__What the exercise asks__. Would you work out how many lines below include the word "halavu"? Only that number is wanted.

[Excerpts from a dataset]
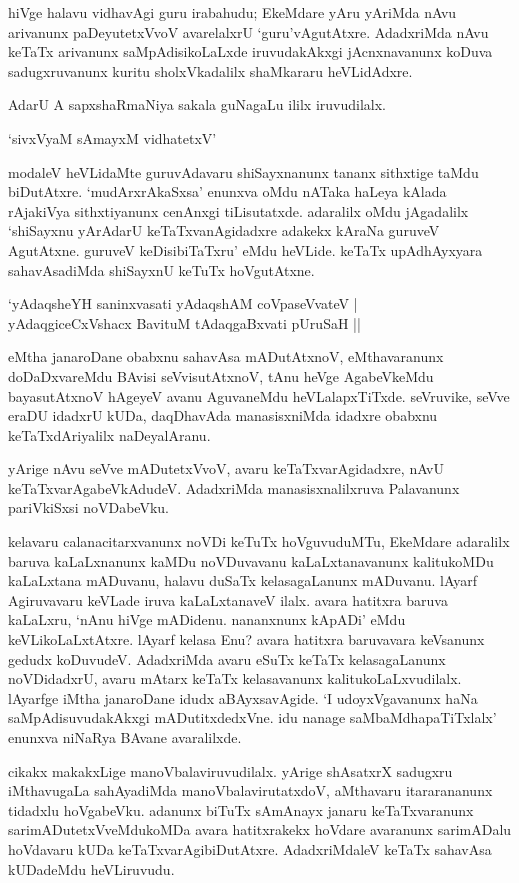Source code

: hiVge halavu vidhavAgi guru irabahudu; EkeMdare yAru yAriMda nAvu arivanunx paDeyutetxVvoV avarelalxrU `guru'vAgutAtxre. AdadxriMda nAvu keTaTx arivanunx saMpAdisikoLaLxde iruvudakAkxgi jAcnxnavanunx koDuva sadugxruvanunx kuritu sholxVkadalilx shaMkararu heVLidAdxre.

AdarU A sapxshaRmaNiya sakala guNagaLu ililx iruvudilalx. 


\begin{shloka}
`sivxVyaM sAmayxM vidhatetxV'
\end{shloka}

modaleV heVLidaMte guruvAdavaru shiSayxnanunx tananx sithxtige taMdu biDutAtxre. `mudArxrAkaSxsa' enunxva oMdu nATaka haLeya kAlada rAjakiVya sithxtiyanunx cenAnxgi tiLisutatxde. adaralilx oMdu jAgadalilx `shiSayxnu yArAdarU keTaTxvanAgidadxre adakekx kAraNa guruveV AgutAtxne. guruveV keDisibiTaTxru' eMdu heVLide. keTaTx upAdhAyxyara sahavAsadiMda shiSayxnU keTuTx hoVgutAtxne.

\begin{shloka}
`yAdaqsheYH saninxvasati yAdaqshAM coVpaseVvateV |\\
yAdaqgiceCxVshacx BavituM tAdaqgaBxvati pUruSaH ||
\end{shloka}

eMtha janaroDane obabxnu sahavAsa mADutAtxnoV, eMthavaranunx doDaDxvareMdu BAvisi seVvisutAtxnoV, tAnu heVge AgabeVkeMdu bayasutAtxnoV hAgeyeV avanu AguvaneMdu heVLalapxTiTxde. seVruvike, seVve eraDU idadxrU kUDa, daqDhavAda manasisxniMda idadxre obabxnu keTaTxdAriyalilx naDeyalAranu. 

yArige nAvu seVve mADutetxVvoV, avaru keTaTxvarAgidadxre, nAvU keTaTxvarAgabeVkAdudeV. AdadxriMda manasisxnalilxruva Palavanunx pariVkiSxsi noVDabeVku.

kelavaru calanacitarxvanunx noVDi keTuTx hoVguvuduMTu, EkeMdare adaralilx baruva kaLaLxnanunx kaMDu noVDuvavanu kaLaLxtanavanunx kalitukoMDu kaLaLxtana mADuvanu, halavu duSaTx kelasagaLanunx mADuvanu. lAyarf Agiruvavaru keVLade iruva kaLaLxtanaveV ilalx. avara hatitxra baruva kaLaLxru, `nAnu hiVge mADidenu. nananxnunx kApADi' eMdu keVLikoLaLxtAtxre. lAyarf kelasa Enu? avara hatitxra baruvavara keVsanunx gedudx koDuvudeV. AdadxriMda avaru eSuTx keTaTx kelasagaLanunx noVDidadxrU, avaru mAtarx keTaTx kelasavanunx kalitukoLaLxvudilalx. lAyarfge iMtha janaroDane idudx aBAyxsavAgide. `I udoyxVgavanunx haNa saMpAdisuvudakAkxgi mADutitxdedxVne. idu nanage saMbaMdhapaTiTxlalx' enunxva niNaRya BAvane avaralilxde. 

cikakx makakxLige manoVbalaviruvudilalx. yArige shAsatxrX sadugxru iMthavugaLa sahAyadiMda manoVbalavirutatxdoV, aMthavaru itararananunx tidadxlu hoVgabeVku. adanunx biTuTx sAmAnayx janaru keTaTxvaranunx sarimADutetxVveMdukoMDa avara hatitxrakekx hoVdare avaranunx sarimADalu hoVdavaru kUDa keTaTxvarAgibiDutAtxre. AdadxriMdaleV keTaTx sahavAsa kUDadeMdu heVLiruvudu.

__Output for this exercise__. 2